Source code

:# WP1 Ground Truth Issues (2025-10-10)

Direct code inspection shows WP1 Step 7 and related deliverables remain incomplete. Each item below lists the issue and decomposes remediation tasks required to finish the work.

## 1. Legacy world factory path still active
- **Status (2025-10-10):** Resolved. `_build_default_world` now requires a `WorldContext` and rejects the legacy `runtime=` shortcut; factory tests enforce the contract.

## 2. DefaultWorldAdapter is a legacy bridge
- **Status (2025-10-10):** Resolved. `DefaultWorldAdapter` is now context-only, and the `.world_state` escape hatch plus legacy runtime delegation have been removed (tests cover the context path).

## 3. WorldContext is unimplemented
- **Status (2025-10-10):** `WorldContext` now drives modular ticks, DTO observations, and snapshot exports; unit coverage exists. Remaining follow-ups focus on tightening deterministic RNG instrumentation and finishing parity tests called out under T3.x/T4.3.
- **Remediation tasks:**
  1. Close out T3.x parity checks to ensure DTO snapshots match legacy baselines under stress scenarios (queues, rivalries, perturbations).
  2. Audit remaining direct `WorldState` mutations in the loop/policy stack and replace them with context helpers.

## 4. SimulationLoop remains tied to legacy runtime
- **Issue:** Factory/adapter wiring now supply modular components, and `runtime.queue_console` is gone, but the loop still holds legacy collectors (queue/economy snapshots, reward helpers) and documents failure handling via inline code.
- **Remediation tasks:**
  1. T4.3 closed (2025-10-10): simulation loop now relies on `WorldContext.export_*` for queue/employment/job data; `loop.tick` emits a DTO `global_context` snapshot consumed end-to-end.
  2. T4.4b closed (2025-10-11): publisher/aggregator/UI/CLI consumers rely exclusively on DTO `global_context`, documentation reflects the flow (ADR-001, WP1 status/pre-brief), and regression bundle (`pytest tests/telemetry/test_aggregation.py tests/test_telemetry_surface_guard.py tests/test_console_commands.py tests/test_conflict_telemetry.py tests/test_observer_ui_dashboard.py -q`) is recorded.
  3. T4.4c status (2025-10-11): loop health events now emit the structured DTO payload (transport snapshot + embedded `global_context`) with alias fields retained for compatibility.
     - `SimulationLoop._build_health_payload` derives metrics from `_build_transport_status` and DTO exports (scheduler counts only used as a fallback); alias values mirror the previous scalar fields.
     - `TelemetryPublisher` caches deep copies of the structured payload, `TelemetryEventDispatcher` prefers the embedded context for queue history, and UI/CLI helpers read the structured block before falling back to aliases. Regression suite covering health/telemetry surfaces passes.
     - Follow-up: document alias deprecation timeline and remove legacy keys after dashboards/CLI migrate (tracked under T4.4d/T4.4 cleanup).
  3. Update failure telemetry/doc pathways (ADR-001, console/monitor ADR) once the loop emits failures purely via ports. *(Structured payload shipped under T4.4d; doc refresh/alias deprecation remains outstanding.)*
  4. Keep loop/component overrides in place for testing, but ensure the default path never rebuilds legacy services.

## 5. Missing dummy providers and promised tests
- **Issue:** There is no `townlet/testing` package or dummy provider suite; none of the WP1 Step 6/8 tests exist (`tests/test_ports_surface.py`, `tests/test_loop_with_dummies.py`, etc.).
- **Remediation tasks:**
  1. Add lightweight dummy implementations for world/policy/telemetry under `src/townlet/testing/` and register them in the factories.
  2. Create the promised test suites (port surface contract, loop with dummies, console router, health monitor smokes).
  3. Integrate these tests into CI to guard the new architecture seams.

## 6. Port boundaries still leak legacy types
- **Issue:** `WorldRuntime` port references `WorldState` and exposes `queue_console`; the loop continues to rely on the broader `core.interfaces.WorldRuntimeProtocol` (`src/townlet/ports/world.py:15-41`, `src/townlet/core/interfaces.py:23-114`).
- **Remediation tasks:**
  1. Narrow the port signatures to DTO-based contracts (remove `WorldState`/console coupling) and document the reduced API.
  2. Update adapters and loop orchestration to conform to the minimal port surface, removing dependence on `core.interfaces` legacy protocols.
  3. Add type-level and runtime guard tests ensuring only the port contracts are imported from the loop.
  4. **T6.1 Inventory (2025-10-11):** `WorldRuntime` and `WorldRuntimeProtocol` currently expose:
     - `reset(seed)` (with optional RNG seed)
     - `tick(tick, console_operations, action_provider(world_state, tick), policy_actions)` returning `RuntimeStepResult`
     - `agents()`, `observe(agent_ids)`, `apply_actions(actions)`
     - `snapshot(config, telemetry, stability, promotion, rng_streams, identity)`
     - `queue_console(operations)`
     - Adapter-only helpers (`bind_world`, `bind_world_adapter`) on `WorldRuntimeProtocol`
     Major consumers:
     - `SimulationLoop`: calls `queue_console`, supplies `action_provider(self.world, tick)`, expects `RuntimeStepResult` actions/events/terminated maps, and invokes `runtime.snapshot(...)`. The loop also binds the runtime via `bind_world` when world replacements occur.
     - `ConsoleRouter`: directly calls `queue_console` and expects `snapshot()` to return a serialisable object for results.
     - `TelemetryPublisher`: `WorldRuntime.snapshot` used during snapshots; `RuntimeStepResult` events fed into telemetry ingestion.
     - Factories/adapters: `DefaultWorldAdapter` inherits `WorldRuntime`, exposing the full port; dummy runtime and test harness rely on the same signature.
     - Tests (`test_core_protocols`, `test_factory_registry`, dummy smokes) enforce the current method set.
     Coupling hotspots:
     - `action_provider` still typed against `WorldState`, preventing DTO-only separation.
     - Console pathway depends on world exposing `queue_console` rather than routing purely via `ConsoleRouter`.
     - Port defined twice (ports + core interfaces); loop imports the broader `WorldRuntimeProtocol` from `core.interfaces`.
⁂
- _About this task_:
Reproduce the material in full, with no word added or dropped.

- _Answer for the task_:
Source code

:# WP1 Ground Truth Issues (2025-10-10)

Direct code inspection shows WP1 Step 7 and related deliverables remain incomplete. Each item below lists the issue and decomposes remediation tasks required to finish the work.

## 1. Legacy world factory path still active
- **Status (2025-10-10):** Resolved. `_build_default_world` now requires a `WorldContext` and rejects the legacy `runtime=` shortcut; factory tests enforce the contract.

## 2. DefaultWorldAdapter is a legacy bridge
- **Status (2025-10-10):** Resolved. `DefaultWorldAdapter` is now context-only, and the `.world_state` escape hatch plus legacy runtime delegation have been removed (tests cover the context path).

## 3. WorldContext is unimplemented
- **Status (2025-10-10):** `WorldContext` now drives modular ticks, DTO observations, and snapshot exports; unit coverage exists. Remaining follow-ups focus on tightening deterministic RNG instrumentation and finishing parity tests called out under T3.x/T4.3.
- **Remediation tasks:**
  1. Close out T3.x parity checks to ensure DTO snapshots match legacy baselines under stress scenarios (queues, rivalries, perturbations).
  2. Audit remaining direct `WorldState` mutations in the loop/policy stack and replace them with context helpers.

## 4. SimulationLoop remains tied to legacy runtime
- **Issue:** Factory/adapter wiring now supply modular components, and `runtime.queue_console` is gone, but the loop still holds legacy collectors (queue/economy snapshots, reward helpers) and documents failure handling via inline code.
- **Remediation tasks:**
  1. T4.3 closed (2025-10-10): simulation loop now relies on `WorldContext.export_*` for queue/employment/job data; `loop.tick` emits a DTO `global_context` snapshot consumed end-to-end.
  2. T4.4b closed (2025-10-11): publisher/aggregator/UI/CLI consumers rely exclusively on DTO `global_context`, documentation reflects the flow (ADR-001, WP1 status/pre-brief), and regression bundle (`pytest tests/telemetry/test_aggregation.py tests/test_telemetry_surface_guard.py tests/test_console_commands.py tests/test_conflict_telemetry.py tests/test_observer_ui_dashboard.py -q`) is recorded.
  3. T4.4c status (2025-10-11): loop health events now emit the structured DTO payload (transport snapshot + embedded `global_context`) with alias fields retained for compatibility.
     - `SimulationLoop._build_health_payload` derives metrics from `_build_transport_status` and DTO exports (scheduler counts only used as a fallback); alias values mirror the previous scalar fields.
     - `TelemetryPublisher` caches deep copies of the structured payload, `TelemetryEventDispatcher` prefers the embedded context for queue history, and UI/CLI helpers read the structured block before falling back to aliases. Regression suite covering health/telemetry surfaces passes.
     - Follow-up: document alias deprecation timeline and remove legacy keys after dashboards/CLI migrate (tracked under T4.4d/T4.4 cleanup).
  3. Update failure telemetry/doc pathways (ADR-001, console/monitor ADR) once the loop emits failures purely via ports. *(Structured payload shipped under T4.4d; doc refresh/alias deprecation remains outstanding.)*
  4. Keep loop/component overrides in place for testing, but ensure the default path never rebuilds legacy services.

## 5. Missing dummy providers and promised tests
- **Issue:** There is no `townlet/testing` package or dummy provider suite; none of the WP1 Step 6/8 tests exist (`tests/test_ports_surface.py`, `tests/test_loop_with_dummies.py`, etc.).
- **Remediation tasks:**
  1. Add lightweight dummy implementations for world/policy/telemetry under `src/townlet/testing/` and register them in the factories.
  2. Create the promised test suites (port surface contract, loop with dummies, console router, health monitor smokes).
  3. Integrate these tests into CI to guard the new architecture seams.

## 6. Port boundaries still leak legacy types
- **Issue:** `WorldRuntime` port references `WorldState` and exposes `queue_console`; the loop continues to rely on the broader `core.interfaces.WorldRuntimeProtocol` (`src/townlet/ports/world.py:15-41`, `src/townlet/core/interfaces.py:23-114`).
- **Remediation tasks:**
  1. Narrow the port signatures to DTO-based contracts (remove `WorldState`/console coupling) and document the reduced API.
  2. Update adapters and loop orchestration to conform to the minimal port surface, removing dependence on `core.interfaces` legacy protocols.
  3. Add type-level and runtime guard tests ensuring only the port contracts are imported from the loop.
  4. **T6.1 Inventory (2025-10-11):** `WorldRuntime` and `WorldRuntimeProtocol` currently expose:
     - `reset(seed)` (with optional RNG seed)
     - `tick(tick, console_operations, action_provider(world_state, tick), policy_actions)` returning `RuntimeStepResult`
     - `agents()`, `observe(agent_ids)`, `apply_actions(actions)`
     - `snapshot(config, telemetry, stability, promotion, rng_streams, identity)`
     - `queue_console(operations)`
     - Adapter-only helpers (`bind_world`, `bind_world_adapter`) on `WorldRuntimeProtocol`
     Major consumers:
     - `SimulationLoop`: calls `queue_console`, supplies `action_provider(self.world, tick)`, expects `RuntimeStepResult` actions/events/terminated maps, and invokes `runtime.snapshot(...)`. The loop also binds the runtime via `bind_world` when world replacements occur.
     - `ConsoleRouter`: directly calls `queue_console` and expects `snapshot()` to return a serialisable object for results.
     - `TelemetryPublisher`: `WorldRuntime.snapshot` used during snapshots; `RuntimeStepResult` events fed into telemetry ingestion.
     - Factories/adapters: `DefaultWorldAdapter` inherits `WorldRuntime`, exposing the full port; dummy runtime and test harness rely on the same signature.
     - Tests (`test_core_protocols`, `test_factory_registry`, dummy smokes) enforce the current method set.
     Coupling hotspots:
     - `action_provider` still typed against `WorldState`, preventing DTO-only separation.
     - Console pathway depends on world exposing `queue_console` rather than routing purely via `ConsoleRouter`.
     - Port defined twice (ports + core interfaces); loop imports the broader `WorldRuntimeProtocol` from `core.interfaces`.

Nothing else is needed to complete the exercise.